Task to carry out: Search the records for the string "GERAIS". Copy each line where it occurs.

[Start of Attachment]

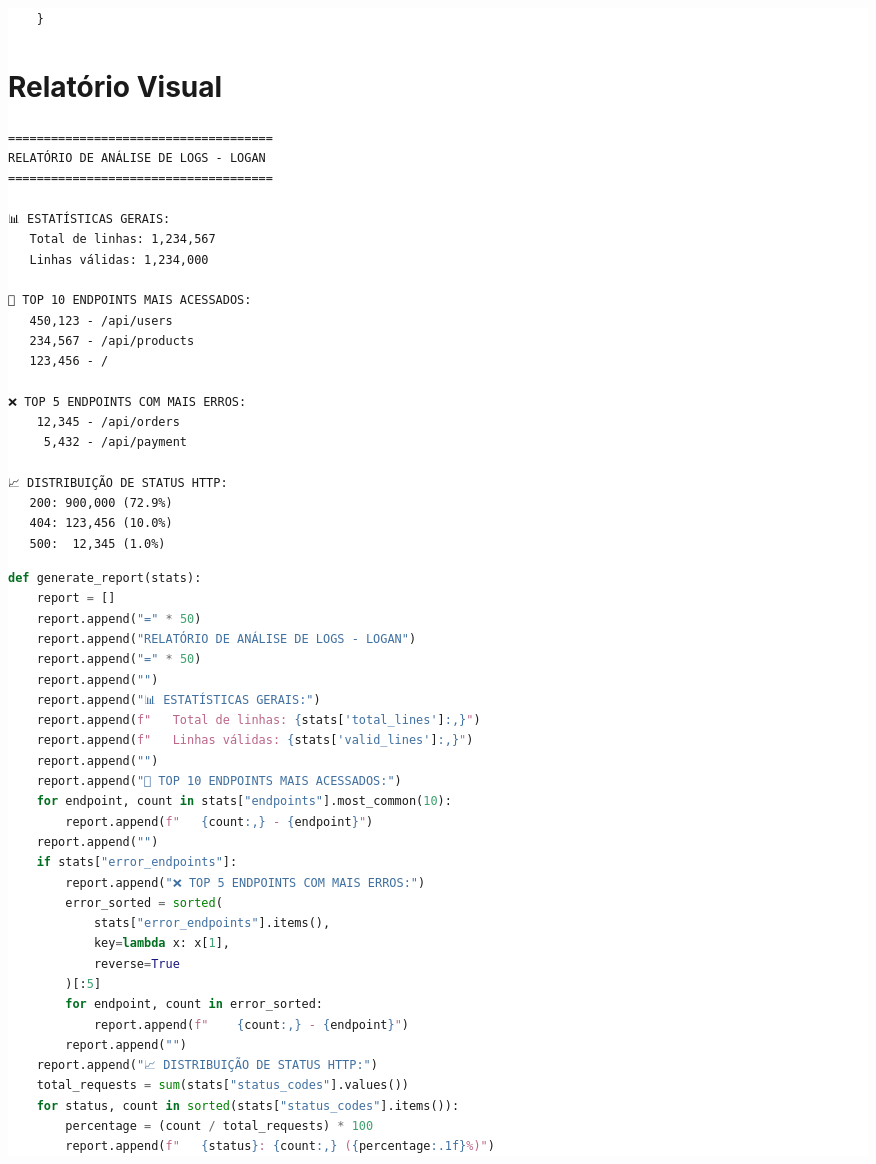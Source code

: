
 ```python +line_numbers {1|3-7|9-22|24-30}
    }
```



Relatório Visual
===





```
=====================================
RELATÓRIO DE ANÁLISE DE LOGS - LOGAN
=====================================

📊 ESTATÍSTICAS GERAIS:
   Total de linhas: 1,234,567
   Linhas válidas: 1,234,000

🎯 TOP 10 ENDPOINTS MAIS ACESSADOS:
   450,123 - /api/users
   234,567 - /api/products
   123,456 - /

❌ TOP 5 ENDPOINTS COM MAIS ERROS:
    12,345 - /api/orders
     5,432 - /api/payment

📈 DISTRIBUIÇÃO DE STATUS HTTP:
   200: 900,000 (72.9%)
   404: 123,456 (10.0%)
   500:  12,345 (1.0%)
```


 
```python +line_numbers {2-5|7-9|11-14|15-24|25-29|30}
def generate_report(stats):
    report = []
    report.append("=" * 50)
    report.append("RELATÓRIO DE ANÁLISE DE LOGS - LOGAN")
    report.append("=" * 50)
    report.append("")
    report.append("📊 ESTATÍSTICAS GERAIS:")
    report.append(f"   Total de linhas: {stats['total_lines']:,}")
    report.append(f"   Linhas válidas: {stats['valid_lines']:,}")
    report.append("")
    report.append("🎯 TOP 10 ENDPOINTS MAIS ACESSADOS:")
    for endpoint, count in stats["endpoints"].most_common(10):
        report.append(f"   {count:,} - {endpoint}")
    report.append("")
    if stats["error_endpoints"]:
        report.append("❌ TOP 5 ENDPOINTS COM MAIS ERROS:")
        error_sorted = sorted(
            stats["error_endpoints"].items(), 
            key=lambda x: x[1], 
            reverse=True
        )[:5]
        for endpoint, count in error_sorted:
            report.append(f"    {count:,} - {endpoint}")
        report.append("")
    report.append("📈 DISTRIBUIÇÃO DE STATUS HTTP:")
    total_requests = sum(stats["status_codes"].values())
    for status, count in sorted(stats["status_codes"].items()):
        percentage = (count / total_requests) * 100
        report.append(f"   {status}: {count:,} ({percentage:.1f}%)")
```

[End of Attachment]

Written response:
📊 ESTATÍSTICAS GERAIS:
    report.append("📊 ESTATÍSTICAS GERAIS:")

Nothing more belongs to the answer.